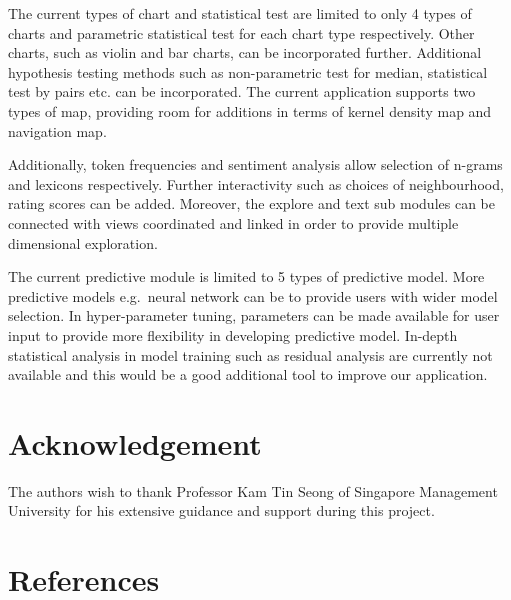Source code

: \documentclass{acm_proc_article-sp}
\begin{document}
The current types of chart and statistical test are limited to only 4
types of charts and parametric statistical test for each chart type
respectively. Other charts, such as violin and bar charts, can be
incorporated further. Additional hypothesis testing methods such as
non-parametric test for median, statistical test by pairs etc. can be
incorporated. The current application supports two types of map,
providing room for additions in terms of kernel density map and
navigation map.

Additionally, token frequencies and sentiment analysis allow selection
of n-grams and lexicons respectively. Further interactivity such as
choices of neighbourhood, rating scores can be added. Moreover, the
explore and text sub modules can be connected with views coordinated and
linked in order to provide multiple dimensional exploration.

The current predictive module is limited to 5 types of predictive model.
More predictive models e.g.~neural network can be to provide users with
wider model selection. In hyper-parameter tuning, parameters can be made
available for user input to provide more flexibility in developing
predictive model. In-depth statistical analysis in model training such
as residual analysis are currently not available and this would be a
good additional tool to improve our application.

\hypertarget{acknowledgement}{%
\section{Acknowledgement}\label{acknowledgement}}

The authors wish to thank Professor Kam Tin Seong of Singapore
Management University for his extensive guidance and support during this
project.

\hypertarget{references}{%
\section*{References}\label{references}}
\end{document}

________________________

--- EXERCISE INSTRUCTIONS ---
What is needed is a verbatim copy of the material, minus its pictures.

--- RESULT BELOW ---
Source code

: \documentclass{acm_proc_article-sp}
\begin{document}
The current types of chart and statistical test are limited to only 4
types of charts and parametric statistical test for each chart type
respectively. Other charts, such as violin and bar charts, can be
incorporated further. Additional hypothesis testing methods such as
non-parametric test for median, statistical test by pairs etc. can be
incorporated. The current application supports two types of map,
providing room for additions in terms of kernel density map and
navigation map.

Additionally, token frequencies and sentiment analysis allow selection
of n-grams and lexicons respectively. Further interactivity such as
choices of neighbourhood, rating scores can be added. Moreover, the
explore and text sub modules can be connected with views coordinated and
linked in order to provide multiple dimensional exploration.

The current predictive module is limited to 5 types of predictive model.
More predictive models e.g.~neural network can be to provide users with
wider model selection. In hyper-parameter tuning, parameters can be made
available for user input to provide more flexibility in developing
predictive model. In-depth statistical analysis in model training such
as residual analysis are currently not available and this would be a
good additional tool to improve our application.

\hypertarget{acknowledgement}{%
\section{Acknowledgement}\label{acknowledgement}}

The authors wish to thank Professor Kam Tin Seong of Singapore
Management University for his extensive guidance and support during this
project.

\hypertarget{references}{%
\section*{References}\label{references}}
\end{document}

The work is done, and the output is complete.